“To most people, counterfeiting means forged currency first and foremost. But counterfeiters are copying an ever widening range of products. For some time they have been churning out imitation designer fashion, software and CD s. Now they are copying medicines, mobile phones, food and drink, car parts and even tobacco. New technology has broadened the range of goods that are vulnerable to copying. It has dramatically improved their quality, as well as lowering their cost of production. Where once counterfeits were cheap and shoddy imitations of the real thing, today their packaging and contents (especially for digital products such as software, music CD s and film DVD s) often render them almost indistinguishable from the genuine article.”
The movie industry is suing to block software that allows consumers to make copies of their DVDs. “The powerful Motion Picture Association of America argues that this type of software circumvents the anti-copying digital ‘locks’ that studios employ on DVDs, which would be illegal under the 1998 copyright law. There are typically no such locks on music CDs. The Motion Picture Association maintains that consumers aren’t permitted to make personal backups of DVDs, saying a movie buff whose disc becomes scratched needs to buy a new one.”
The FCC’s Michael Powell seems determined to deregulate media company owenership. This despite overwhelming public opposition. “Powell’s contempt for public opinion, evidenced by his scheduling of only one official hearing on the proposed rule changes, is so great that he refused invitations to nine semiofficial hearings at which other commissioners were present. The hearings drew thousands of citizens and close to universal condemnation of the rule changes. Likewise, an examination of roughly half the 18,000 public statements filed electronically with the FCC show that 97 percent of them oppose permitting more media concentration. Even media moguls Barry Diller and Ted Turner have raised objections, with Turner complaining, ‘There’s really five companies that control 90 percent of what we read, see and hear. It’s not healthy’.”
“For its new Symphony Center, the Atlanta Symphony Orchestra has approved a risky, radical interior design that departs from traditional concert halls. The unorthodox plan… features surround seating and a ceiling that moves up and down, one of the few of its kind in the world. The center — expected to open in 2008 — is intended to lift the 58-year-old orchestra up from its acoustically atrocious Symphony Hall.”
The Cleveland Orchestra must really like its new music director. Just a year into the Franz Welser-Möst era, the orchestra has extended the young conductor’s contract through 2012, a nearly unprecedented move obviously designed to showcase the organization’s confidence in him. Welser-Möst’s appointment was somewhat controversial, as might be expected when a young and relatively unknown conductor takes the helm of an ensemble widely regarded to be among the top five in the world. But the musicians are reportedly more than happy with Welser-Möst’s leadership, and he is now guaranteed a place in Cleveland for the next decade.
The board of the Pittsburgh Symphony Orchestra has canceled a major European tour planned for summer 2004. The PSO’s continuing budget crisis prompted the move, and the orchestra insists that it still considers international touring to be an essential component of its mission. The PSO estimates it would have lost as much as $200,000 had the tour gone on as scheduled.

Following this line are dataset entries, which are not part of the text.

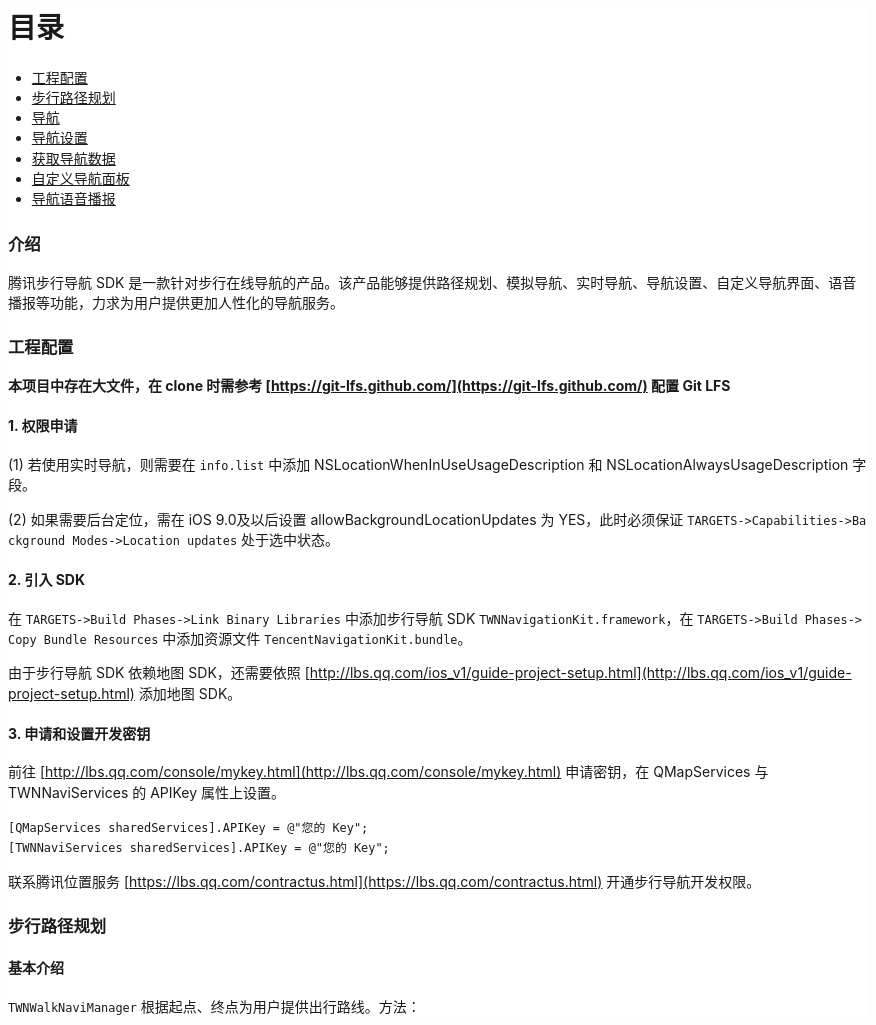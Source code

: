 # 目录
- [工程配置](#ProjectConfig)
- [步行路径规划](#NaviPlan)
- [导航](#Navi)
- [导航设置](#NaviConfig)
- [获取导航数据](#NaviData)
- [自定义导航面板](#CustomNaviUI)
- [导航语音播报](#NaviTTS)

### 介绍

腾讯步行导航 SDK 是一款针对步行在线导航的产品。该产品能够提供路径规划、模拟导航、实时导航、导航设置、自定义导航界面、语音播报等功能，力求为用户提供更加人性化的导航服务。

<div id="ProjectConfig"></div>

### 工程配置

**本项目中存在大文件，在 clone 时需参考 [https://git-lfs.github.com/](https://git-lfs.github.com/) 配置 Git LFS**

#### 1. 权限申请

(1) 若使用实时导航，则需要在 `info.list` 中添加 NSLocationWhenInUseUsageDescription 和 NSLocationAlwaysUsageDescription 字段。

(2) 如果需要后台定位，需在 iOS 9.0及以后设置 allowBackgroundLocationUpdates 为 YES，此时必须保证 `TARGETS->Capabilities->Background Modes->Location updates` 处于选中状态。

#### 2. 引入 SDK

在 `TARGETS->Build Phases->Link Binary Libraries` 中添加步行导航 SDK `TWNNavigationKit.framework`，在 `TARGETS->Build Phases->Copy Bundle Resources` 中添加资源文件 `TencentNavigationKit.bundle`。

由于步行导航 SDK 依赖地图 SDK，还需要依照 [http://lbs.qq.com/ios_v1/guide-project-setup.html](http://lbs.qq.com/ios_v1/guide-project-setup.html) 添加地图 SDK。

#### 3. 申请和设置开发密钥

前往 [http://lbs.qq.com/console/mykey.html](http://lbs.qq.com/console/mykey.html) 申请密钥，在 QMapServices 与 TWNNaviServices 的 APIKey 属性上设置。

```objc
[QMapServices sharedServices].APIKey = @"您的 Key";
[TWNNaviServices sharedServices].APIKey = @"您的 Key";
```

联系腾讯位置服务 [https://lbs.qq.com/contractus.html](https://lbs.qq.com/contractus.html) 开通步行导航开发权限。 

<div id="NaviPlan"></div>

### 步行路径规划

#### 基本介绍

`TWNWalkNaviManager` 根据起点、终点为用户提供出行路线。方法：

Some 500 arts supporters gathered in New Jersey’s state capital to protest proposed cuts in the state’s arts budget. The governor had originally proposed eliminating arts funding, but has recently suggested that half the cut might be restored. “This is a national calamity. It’s going to leave us a poorer and dumber nation. And we’re dumb enough.”
A proposal in the New York state legislature would create culture zones in cities. “The program would provide for designation of culture-zone areas, and calls for tax incentives for owners to improve properties and provide low rents for artists. Local governments would receive the ability to identify specific geographic areas that would benefit from ‘enhancements to the local arts community’.”
The Dia Foundation’s new outpost in beacon, an hour north of New York City, “changes the landscape for art in Ameria” writes Michael Kimmelman. “The museum, the largest one yet for contemporary art, enshrines part of a generation of big-thinking artists in a former Nabisco factory, a building with nearly a quarter of a million square feet of plain exhibition space.”
“After 16 troubled years and a seemingly endless series of setbacks and reverses, the Frank Gehry-designed Walt Disney Concert Hall, which many predict will be one of the world’s greatest concert halls, is at last on target for its twice-postponed dedication, now scheduled for October 23. The gloriously dramatic, undulating expanse of shimmering stainless steel is finally almost completed, gleaming on a 3.6-acre city block at the corner of Grand and First Streets in the centre of Los Angeles. It is expected to become a landmark which will bring new life and vitality to the area as well as providing a striking addition to the city’s cultural and architectural landscape and a new home for the Los Angeles Philharmonic.”